* REQUIREMENT *
The line with "и выведите в консоль результат вызова функции" marks where to begin. Please copy it and each line after it to the end of the records below, exactly.

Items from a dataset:
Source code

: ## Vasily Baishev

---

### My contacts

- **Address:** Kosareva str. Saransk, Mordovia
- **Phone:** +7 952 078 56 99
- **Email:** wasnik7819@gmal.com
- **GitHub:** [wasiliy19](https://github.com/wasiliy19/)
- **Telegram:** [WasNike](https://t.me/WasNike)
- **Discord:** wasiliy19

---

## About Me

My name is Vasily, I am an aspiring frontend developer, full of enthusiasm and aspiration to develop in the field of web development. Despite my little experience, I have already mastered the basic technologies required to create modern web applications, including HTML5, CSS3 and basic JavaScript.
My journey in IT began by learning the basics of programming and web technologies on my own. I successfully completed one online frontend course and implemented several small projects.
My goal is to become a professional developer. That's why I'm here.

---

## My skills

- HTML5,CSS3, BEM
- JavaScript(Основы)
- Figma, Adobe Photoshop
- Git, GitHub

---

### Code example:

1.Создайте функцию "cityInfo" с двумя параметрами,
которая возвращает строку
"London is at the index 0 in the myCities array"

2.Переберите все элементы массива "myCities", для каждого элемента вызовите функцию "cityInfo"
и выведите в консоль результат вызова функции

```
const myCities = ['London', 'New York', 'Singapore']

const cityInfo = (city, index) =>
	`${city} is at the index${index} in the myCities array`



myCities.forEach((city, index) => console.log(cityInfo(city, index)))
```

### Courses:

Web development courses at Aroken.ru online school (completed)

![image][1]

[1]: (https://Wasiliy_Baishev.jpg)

* PROBLEM SOLUTION *
и выведите в консоль результат вызова функции

```
const myCities = ['London', 'New York', 'Singapore']

const cityInfo = (city, index) =>
	`${city} is at the index${index} in the myCities array`



myCities.forEach((city, index) => console.log(cityInfo(city, index)))
```

### Courses:

Web development courses at Aroken.ru online school (completed)

![image][1]

[1]: (https://Wasiliy_Baishev.jpg)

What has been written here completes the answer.